TASK TO COMPLETE:
Starting at the top of the entries below, set down every line exactly, please, until you reach the line with "m='733900'>equal</span> <span m='734350'>to--</span>", which is included too.

SOURCE MATERIAL:
□ □ □

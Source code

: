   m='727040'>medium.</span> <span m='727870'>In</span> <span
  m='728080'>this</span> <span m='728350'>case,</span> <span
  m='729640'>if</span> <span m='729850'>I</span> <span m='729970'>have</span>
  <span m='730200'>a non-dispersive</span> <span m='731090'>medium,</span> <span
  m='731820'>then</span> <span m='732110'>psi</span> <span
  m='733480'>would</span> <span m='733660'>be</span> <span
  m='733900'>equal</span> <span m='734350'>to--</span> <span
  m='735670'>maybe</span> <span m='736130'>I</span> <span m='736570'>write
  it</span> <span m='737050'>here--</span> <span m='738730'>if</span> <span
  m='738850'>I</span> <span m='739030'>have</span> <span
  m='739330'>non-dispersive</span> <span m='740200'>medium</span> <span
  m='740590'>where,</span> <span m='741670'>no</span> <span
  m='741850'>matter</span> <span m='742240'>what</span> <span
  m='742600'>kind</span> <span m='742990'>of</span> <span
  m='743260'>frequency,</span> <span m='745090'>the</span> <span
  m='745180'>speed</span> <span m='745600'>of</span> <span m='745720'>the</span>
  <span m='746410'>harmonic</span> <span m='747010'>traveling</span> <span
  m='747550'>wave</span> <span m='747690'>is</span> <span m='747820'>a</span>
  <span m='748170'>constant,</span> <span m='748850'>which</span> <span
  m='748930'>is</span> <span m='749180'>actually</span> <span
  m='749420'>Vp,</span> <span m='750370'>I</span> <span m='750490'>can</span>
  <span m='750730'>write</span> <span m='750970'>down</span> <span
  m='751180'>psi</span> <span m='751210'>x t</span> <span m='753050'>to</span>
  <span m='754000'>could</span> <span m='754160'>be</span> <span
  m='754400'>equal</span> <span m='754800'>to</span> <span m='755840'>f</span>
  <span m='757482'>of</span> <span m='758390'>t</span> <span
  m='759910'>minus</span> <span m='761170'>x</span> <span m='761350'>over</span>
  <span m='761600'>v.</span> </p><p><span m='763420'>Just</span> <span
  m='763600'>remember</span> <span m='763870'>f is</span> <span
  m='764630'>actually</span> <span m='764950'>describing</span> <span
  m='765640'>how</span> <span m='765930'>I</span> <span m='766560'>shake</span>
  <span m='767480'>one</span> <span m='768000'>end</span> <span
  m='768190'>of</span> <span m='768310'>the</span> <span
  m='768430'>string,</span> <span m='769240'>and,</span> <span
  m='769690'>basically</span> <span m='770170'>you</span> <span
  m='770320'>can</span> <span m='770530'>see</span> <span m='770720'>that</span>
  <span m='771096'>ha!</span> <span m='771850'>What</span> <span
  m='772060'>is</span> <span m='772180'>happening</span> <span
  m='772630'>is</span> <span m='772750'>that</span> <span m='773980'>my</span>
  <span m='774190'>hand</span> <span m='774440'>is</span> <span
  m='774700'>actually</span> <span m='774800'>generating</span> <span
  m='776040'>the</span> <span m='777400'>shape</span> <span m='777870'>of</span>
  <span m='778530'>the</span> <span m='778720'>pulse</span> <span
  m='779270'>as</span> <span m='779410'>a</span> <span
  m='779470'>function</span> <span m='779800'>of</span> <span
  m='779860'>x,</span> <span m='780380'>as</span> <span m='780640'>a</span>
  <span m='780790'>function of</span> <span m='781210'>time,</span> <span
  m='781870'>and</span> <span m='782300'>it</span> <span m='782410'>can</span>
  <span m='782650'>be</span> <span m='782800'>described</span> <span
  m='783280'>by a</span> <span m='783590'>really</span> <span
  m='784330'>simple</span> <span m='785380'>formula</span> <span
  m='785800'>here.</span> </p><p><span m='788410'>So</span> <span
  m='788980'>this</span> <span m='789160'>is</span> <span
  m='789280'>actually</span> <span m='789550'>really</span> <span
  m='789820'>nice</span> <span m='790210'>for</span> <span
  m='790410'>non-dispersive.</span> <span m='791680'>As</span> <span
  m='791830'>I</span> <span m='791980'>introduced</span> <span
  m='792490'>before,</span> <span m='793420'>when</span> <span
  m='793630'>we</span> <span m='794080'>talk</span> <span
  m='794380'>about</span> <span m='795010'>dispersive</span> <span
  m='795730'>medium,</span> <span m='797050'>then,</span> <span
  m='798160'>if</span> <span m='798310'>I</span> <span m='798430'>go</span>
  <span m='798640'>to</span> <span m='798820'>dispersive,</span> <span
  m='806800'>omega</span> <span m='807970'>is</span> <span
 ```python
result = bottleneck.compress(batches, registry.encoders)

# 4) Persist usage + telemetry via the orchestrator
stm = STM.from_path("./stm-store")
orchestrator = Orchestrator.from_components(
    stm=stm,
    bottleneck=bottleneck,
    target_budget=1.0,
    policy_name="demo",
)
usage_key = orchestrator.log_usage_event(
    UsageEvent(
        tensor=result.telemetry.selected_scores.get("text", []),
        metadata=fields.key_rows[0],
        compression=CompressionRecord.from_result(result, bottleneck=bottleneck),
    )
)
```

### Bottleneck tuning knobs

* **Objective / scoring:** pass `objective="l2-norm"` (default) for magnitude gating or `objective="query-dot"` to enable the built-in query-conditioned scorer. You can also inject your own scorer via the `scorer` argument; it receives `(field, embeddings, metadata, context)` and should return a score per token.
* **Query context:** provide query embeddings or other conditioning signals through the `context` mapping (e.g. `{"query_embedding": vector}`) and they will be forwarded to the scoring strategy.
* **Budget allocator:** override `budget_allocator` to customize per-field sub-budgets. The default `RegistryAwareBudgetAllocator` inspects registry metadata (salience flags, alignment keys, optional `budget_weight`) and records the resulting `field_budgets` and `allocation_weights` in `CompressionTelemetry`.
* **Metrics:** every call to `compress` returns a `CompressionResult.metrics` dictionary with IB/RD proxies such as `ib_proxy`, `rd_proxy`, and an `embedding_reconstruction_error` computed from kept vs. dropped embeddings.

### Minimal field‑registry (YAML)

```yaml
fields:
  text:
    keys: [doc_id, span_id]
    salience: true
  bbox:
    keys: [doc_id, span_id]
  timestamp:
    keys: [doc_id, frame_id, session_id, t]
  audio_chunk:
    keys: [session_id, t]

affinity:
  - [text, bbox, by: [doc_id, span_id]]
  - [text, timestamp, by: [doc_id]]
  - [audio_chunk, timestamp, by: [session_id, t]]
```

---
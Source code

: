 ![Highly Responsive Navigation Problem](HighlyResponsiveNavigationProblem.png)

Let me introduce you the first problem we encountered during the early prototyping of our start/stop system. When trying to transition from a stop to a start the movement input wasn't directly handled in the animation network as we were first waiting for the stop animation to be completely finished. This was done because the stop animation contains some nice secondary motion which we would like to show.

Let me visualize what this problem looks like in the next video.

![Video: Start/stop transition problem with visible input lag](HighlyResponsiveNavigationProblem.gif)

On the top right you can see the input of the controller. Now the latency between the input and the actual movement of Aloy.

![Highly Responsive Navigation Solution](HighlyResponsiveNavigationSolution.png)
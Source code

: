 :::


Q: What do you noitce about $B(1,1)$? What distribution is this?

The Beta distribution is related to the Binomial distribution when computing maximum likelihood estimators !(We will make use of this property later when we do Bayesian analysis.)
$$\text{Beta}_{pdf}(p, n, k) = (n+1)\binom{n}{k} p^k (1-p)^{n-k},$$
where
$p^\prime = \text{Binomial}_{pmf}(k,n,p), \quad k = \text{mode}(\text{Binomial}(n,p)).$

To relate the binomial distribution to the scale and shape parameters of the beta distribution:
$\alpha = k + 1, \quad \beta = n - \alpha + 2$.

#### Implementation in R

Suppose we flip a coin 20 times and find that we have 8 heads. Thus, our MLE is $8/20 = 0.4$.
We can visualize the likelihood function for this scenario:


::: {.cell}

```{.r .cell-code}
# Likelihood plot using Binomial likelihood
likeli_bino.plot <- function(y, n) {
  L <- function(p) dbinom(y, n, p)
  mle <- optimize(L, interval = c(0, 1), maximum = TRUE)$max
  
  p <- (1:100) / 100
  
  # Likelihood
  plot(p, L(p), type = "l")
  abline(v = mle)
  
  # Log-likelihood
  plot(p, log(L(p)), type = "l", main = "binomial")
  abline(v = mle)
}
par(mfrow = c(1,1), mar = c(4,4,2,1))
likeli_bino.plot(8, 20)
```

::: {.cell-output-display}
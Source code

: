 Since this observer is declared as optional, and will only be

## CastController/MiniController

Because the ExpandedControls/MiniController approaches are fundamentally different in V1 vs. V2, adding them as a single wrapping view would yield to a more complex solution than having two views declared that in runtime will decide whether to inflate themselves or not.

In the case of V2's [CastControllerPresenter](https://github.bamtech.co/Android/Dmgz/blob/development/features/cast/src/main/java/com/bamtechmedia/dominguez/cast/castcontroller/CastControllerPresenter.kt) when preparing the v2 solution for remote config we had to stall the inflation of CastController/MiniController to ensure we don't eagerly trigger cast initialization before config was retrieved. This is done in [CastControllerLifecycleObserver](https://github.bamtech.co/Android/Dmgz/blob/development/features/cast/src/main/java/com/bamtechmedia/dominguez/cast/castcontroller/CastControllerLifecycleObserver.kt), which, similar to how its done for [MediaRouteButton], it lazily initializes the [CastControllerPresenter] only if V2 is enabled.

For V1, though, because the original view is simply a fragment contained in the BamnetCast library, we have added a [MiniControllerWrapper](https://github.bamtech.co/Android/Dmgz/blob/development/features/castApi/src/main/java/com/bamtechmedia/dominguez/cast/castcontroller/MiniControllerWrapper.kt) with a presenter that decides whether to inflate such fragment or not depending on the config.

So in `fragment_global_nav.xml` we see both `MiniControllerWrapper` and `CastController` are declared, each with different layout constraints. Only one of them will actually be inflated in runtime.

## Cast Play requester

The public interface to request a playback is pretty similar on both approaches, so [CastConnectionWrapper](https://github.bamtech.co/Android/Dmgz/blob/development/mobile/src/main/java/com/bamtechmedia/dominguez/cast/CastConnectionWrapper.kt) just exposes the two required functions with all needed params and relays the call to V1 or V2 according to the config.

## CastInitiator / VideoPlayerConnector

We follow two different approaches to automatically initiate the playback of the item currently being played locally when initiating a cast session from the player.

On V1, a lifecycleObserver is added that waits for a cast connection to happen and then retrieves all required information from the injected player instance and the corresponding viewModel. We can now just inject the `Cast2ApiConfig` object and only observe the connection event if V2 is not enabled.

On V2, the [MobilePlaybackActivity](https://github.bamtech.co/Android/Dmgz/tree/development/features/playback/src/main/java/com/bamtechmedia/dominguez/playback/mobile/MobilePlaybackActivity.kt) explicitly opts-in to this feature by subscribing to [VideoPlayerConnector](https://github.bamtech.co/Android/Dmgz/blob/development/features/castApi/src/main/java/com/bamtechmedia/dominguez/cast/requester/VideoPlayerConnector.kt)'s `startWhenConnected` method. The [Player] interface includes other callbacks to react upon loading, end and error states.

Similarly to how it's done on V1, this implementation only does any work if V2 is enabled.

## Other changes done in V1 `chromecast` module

□ □ □

SOLUTION TO THE EXERCISE:
Source code

:   m='727040'>medium.</span> <span m='727870'>In</span> <span
  m='728080'>this</span> <span m='728350'>case,</span> <span
  m='729640'>if</span> <span m='729850'>I</span> <span m='729970'>have</span>
  <span m='730200'>a non-dispersive</span> <span m='731090'>medium,</span> <span
  m='731820'>then</span> <span m='732110'>psi</span> <span
  m='733480'>would</span> <span m='733660'>be</span> <span
  m='733900'>equal</span> <span m='734350'>to--</span> <span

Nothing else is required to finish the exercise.